* To do
Scan the records for "width". Show the matching lines.

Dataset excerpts
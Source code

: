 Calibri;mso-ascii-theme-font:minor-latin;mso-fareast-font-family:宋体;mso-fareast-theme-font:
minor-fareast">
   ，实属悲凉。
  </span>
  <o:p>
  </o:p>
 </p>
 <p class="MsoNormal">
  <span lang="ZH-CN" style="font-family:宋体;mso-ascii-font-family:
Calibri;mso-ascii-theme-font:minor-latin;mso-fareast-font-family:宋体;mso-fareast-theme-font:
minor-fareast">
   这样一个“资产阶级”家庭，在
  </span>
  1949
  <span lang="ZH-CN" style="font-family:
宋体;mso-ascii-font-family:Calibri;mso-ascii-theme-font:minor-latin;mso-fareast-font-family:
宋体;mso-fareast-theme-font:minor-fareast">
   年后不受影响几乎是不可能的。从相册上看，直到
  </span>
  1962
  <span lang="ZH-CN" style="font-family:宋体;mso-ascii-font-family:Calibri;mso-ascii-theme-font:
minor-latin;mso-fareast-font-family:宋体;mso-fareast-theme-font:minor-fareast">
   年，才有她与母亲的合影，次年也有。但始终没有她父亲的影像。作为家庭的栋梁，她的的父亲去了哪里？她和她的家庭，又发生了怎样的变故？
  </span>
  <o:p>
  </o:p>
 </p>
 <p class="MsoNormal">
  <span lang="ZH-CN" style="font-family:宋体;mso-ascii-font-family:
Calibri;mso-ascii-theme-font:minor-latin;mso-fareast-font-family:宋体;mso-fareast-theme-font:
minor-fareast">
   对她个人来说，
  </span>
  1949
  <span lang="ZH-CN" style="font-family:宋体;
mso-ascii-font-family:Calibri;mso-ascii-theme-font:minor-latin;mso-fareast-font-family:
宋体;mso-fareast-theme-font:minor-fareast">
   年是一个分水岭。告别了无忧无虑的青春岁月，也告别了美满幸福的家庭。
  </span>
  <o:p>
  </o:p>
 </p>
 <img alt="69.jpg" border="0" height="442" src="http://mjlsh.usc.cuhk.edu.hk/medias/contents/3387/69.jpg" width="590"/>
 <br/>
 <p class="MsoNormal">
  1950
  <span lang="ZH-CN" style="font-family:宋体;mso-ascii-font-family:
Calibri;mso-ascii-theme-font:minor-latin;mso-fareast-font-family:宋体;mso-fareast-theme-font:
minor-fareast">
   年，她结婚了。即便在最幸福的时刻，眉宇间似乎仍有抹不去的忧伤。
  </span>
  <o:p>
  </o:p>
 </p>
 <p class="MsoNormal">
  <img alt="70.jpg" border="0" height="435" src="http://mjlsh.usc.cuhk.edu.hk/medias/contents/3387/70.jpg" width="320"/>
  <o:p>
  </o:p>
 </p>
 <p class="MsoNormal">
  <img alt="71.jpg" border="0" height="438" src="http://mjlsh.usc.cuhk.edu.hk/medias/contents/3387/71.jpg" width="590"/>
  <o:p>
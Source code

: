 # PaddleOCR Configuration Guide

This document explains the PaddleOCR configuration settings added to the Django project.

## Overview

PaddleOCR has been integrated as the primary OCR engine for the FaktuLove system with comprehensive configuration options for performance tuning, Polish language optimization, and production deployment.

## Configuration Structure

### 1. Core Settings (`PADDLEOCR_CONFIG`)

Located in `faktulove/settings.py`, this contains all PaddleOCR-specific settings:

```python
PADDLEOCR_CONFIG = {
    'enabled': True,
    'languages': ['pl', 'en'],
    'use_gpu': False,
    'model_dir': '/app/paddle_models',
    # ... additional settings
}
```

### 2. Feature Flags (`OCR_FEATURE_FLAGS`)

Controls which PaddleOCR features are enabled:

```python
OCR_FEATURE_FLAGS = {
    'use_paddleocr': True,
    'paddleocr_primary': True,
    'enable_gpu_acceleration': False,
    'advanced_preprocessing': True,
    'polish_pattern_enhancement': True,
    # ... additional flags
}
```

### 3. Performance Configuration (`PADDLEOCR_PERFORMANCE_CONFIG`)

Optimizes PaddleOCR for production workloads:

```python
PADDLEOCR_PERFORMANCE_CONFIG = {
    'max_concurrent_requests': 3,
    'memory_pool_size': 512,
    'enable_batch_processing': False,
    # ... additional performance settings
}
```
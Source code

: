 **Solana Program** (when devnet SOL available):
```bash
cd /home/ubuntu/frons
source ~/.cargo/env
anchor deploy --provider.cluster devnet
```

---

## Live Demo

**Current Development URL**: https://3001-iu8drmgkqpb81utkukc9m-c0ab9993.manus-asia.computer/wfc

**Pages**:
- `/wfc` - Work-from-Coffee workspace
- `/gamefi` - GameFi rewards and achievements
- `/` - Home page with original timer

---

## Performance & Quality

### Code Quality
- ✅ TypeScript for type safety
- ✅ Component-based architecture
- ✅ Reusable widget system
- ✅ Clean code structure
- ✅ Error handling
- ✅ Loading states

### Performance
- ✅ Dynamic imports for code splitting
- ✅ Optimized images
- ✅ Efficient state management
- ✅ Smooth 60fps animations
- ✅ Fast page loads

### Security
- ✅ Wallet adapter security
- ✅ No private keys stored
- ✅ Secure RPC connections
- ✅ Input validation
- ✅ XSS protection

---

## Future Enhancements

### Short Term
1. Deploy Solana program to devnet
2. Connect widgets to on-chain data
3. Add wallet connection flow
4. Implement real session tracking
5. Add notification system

* Response for this exercise
 <img alt="69.jpg" border="0" height="442" src="http://mjlsh.usc.cuhk.edu.hk/medias/contents/3387/69.jpg" width="590"/>
  <img alt="70.jpg" border="0" height="435" src="http://mjlsh.usc.cuhk.edu.hk/medias/contents/3387/70.jpg" width="320"/>
  <img alt="71.jpg" border="0" height="438" src="http://mjlsh.usc.cuhk.edu.hk/medias/contents/3387/71.jpg" width="590"/>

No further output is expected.